LISTED RECORDS |
○ ○ ○ ○ ○

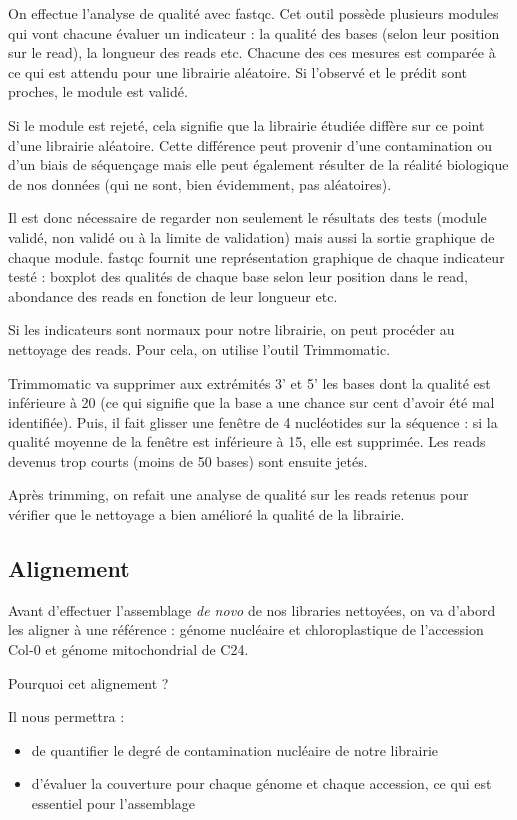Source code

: \documentclass[a4paper]{article}
\begin{document}
On effectue l'analyse de qualité avec fastqc. Cet outil possède plusieurs modules qui vont chacune évaluer un indicateur : la qualité des bases (selon leur position sur le read), la longueur des reads etc. Chacune des ces mesures est comparée à ce qui est attendu pour une librairie aléatoire. Si l'observé et le prédit sont proches, le module est validé.

Si le module est rejeté, cela signifie que la librairie étudiée diffère sur ce point d'une librairie aléatoire. Cette différence peut provenir d'une contamination ou d'un biais de séquençage mais elle peut également résulter de la réalité biologique de nos données (qui ne sont, bien évidemment, pas aléatoires).

Il est donc nécessaire de regarder non seulement le résultats des tests (module validé, non validé ou à la limite de validation) mais aussi la sortie graphique de chaque module. fastqc fournit une représentation graphique de chaque indicateur testé : boxplot des qualités de chaque base selon leur position dans le read, abondance des reads en fonction de leur longueur etc. 

Si les indicateurs sont normaux pour notre librairie, on peut procéder au nettoyage des reads. Pour cela, on utilise l'outil Trimmomatic.

Trimmomatic va supprimer aux extrémités 3' et 5' les bases dont la qualité est inférieure à 20 (ce qui signifie que la base a une chance sur cent d'avoir été mal identifiée). Puis, il fait glisser une fenêtre de 4 nucléotides sur la séquence : si la qualité moyenne de la fenêtre est inférieure à 15, elle est supprimée. Les reads devenus trop courts (moins de 50 bases) sont ensuite jetés.

Après trimming, on refait une analyse de qualité sur les reads retenus pour vérifier que le nettoyage a bien amélioré la qualité de la librairie.

\subsection{Alignement}

Avant d'effectuer l'assemblage \textit{de novo} de nos libraries nettoyées, on va d'abord les aligner à une référence : génome nucléaire et chloroplastique de l'accession Col-0 et génome mitochondrial de C24. 

Pourquoi cet alignement ? 

Il nous permettra : 
\begin{itemize}
\item de quantifier le degré de contamination nucléaire de notre librairie

\item d'évaluer la couverture pour chaque génome et chaque accession, ce qui est essentiel pour l'assemblage

\end{itemize}
\end{document}
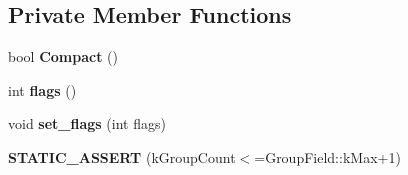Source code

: \subsection*{Private Member Functions}
\begin{DoxyCompactItemize}
\item 
bool {\bfseries Compact} ()\hypertarget{classv8_1_1internal_1_1_dependent_code_af110c71e051b149ef8b841f0a8a4b707}{}\label{classv8_1_1internal_1_1_dependent_code_af110c71e051b149ef8b841f0a8a4b707}

\item 
int {\bfseries flags} ()\hypertarget{classv8_1_1internal_1_1_dependent_code_a6a98cf75b783394d156a53081d1ab2cf}{}\label{classv8_1_1internal_1_1_dependent_code_a6a98cf75b783394d156a53081d1ab2cf}

\item 
void {\bfseries set\+\_\+flags} (int flags)\hypertarget{classv8_1_1internal_1_1_dependent_code_a49aee67d998b13d0810e812882c57abc}{}\label{classv8_1_1internal_1_1_dependent_code_a49aee67d998b13d0810e812882c57abc}

\item 
{\bfseries S\+T\+A\+T\+I\+C\+\_\+\+A\+S\+S\+E\+RT} (k\+Group\+Count$<$=Group\+Field\+::k\+Max+1)\hypertarget{classv8_1_1internal_1_1_dependent_code_af9571825c488bab3de615ce4ce0a18b4}{}\label{classv8_1_1internal_1_1_dependent_code_af9571825c488bab3de615ce4ce0a18b4}

\end{DoxyCompactItemize}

○ ○ ○ ○ ○

EXERCISE GOAL |
Your task is to transcribe all of the records precisely, with no images included.

REPLY TO THE EXERCISE |
Source code

: \documentclass[a4paper]{article}
\begin{document}
On effectue l'analyse de qualité avec fastqc. Cet outil possède plusieurs modules qui vont chacune évaluer un indicateur : la qualité des bases (selon leur position sur le read), la longueur des reads etc. Chacune des ces mesures est comparée à ce qui est attendu pour une librairie aléatoire. Si l'observé et le prédit sont proches, le module est validé.

Si le module est rejeté, cela signifie que la librairie étudiée diffère sur ce point d'une librairie aléatoire. Cette différence peut provenir d'une contamination ou d'un biais de séquençage mais elle peut également résulter de la réalité biologique de nos données (qui ne sont, bien évidemment, pas aléatoires).

Il est donc nécessaire de regarder non seulement le résultats des tests (module validé, non validé ou à la limite de validation) mais aussi la sortie graphique de chaque module. fastqc fournit une représentation graphique de chaque indicateur testé : boxplot des qualités de chaque base selon leur position dans le read, abondance des reads en fonction de leur longueur etc. 

Si les indicateurs sont normaux pour notre librairie, on peut procéder au nettoyage des reads. Pour cela, on utilise l'outil Trimmomatic.

Trimmomatic va supprimer aux extrémités 3' et 5' les bases dont la qualité est inférieure à 20 (ce qui signifie que la base a une chance sur cent d'avoir été mal identifiée). Puis, il fait glisser une fenêtre de 4 nucléotides sur la séquence : si la qualité moyenne de la fenêtre est inférieure à 15, elle est supprimée. Les reads devenus trop courts (moins de 50 bases) sont ensuite jetés.

Après trimming, on refait une analyse de qualité sur les reads retenus pour vérifier que le nettoyage a bien amélioré la qualité de la librairie.

\subsection{Alignement}

Avant d'effectuer l'assemblage \textit{de novo} de nos libraries nettoyées, on va d'abord les aligner à une référence : génome nucléaire et chloroplastique de l'accession Col-0 et génome mitochondrial de C24. 

Pourquoi cet alignement ? 

Il nous permettra : 
\begin{itemize}
\item de quantifier le degré de contamination nucléaire de notre librairie

\item d'évaluer la couverture pour chaque génome et chaque accession, ce qui est essentiel pour l'assemblage

\end{itemize}
\end{document}
Source code

: \subsection*{Private Member Functions}
\begin{DoxyCompactItemize}
\item 
bool {\bfseries Compact} ()\hypertarget{classv8_1_1internal_1_1_dependent_code_af110c71e051b149ef8b841f0a8a4b707}{}\label{classv8_1_1internal_1_1_dependent_code_af110c71e051b149ef8b841f0a8a4b707}

\item 
int {\bfseries flags} ()\hypertarget{classv8_1_1internal_1_1_dependent_code_a6a98cf75b783394d156a53081d1ab2cf}{}\label{classv8_1_1internal_1_1_dependent_code_a6a98cf75b783394d156a53081d1ab2cf}

\item 
void {\bfseries set\+\_\+flags} (int flags)\hypertarget{classv8_1_1internal_1_1_dependent_code_a49aee67d998b13d0810e812882c57abc}{}\label{classv8_1_1internal_1_1_dependent_code_a49aee67d998b13d0810e812882c57abc}

\item 
{\bfseries S\+T\+A\+T\+I\+C\+\_\+\+A\+S\+S\+E\+RT} (k\+Group\+Count$<$=Group\+Field\+::k\+Max+1)\hypertarget{classv8_1_1internal_1_1_dependent_code_af9571825c488bab3de615ce4ce0a18b4}{}\label{classv8_1_1internal_1_1_dependent_code_af9571825c488bab3de615ce4ce0a18b4}

\end{DoxyCompactItemize}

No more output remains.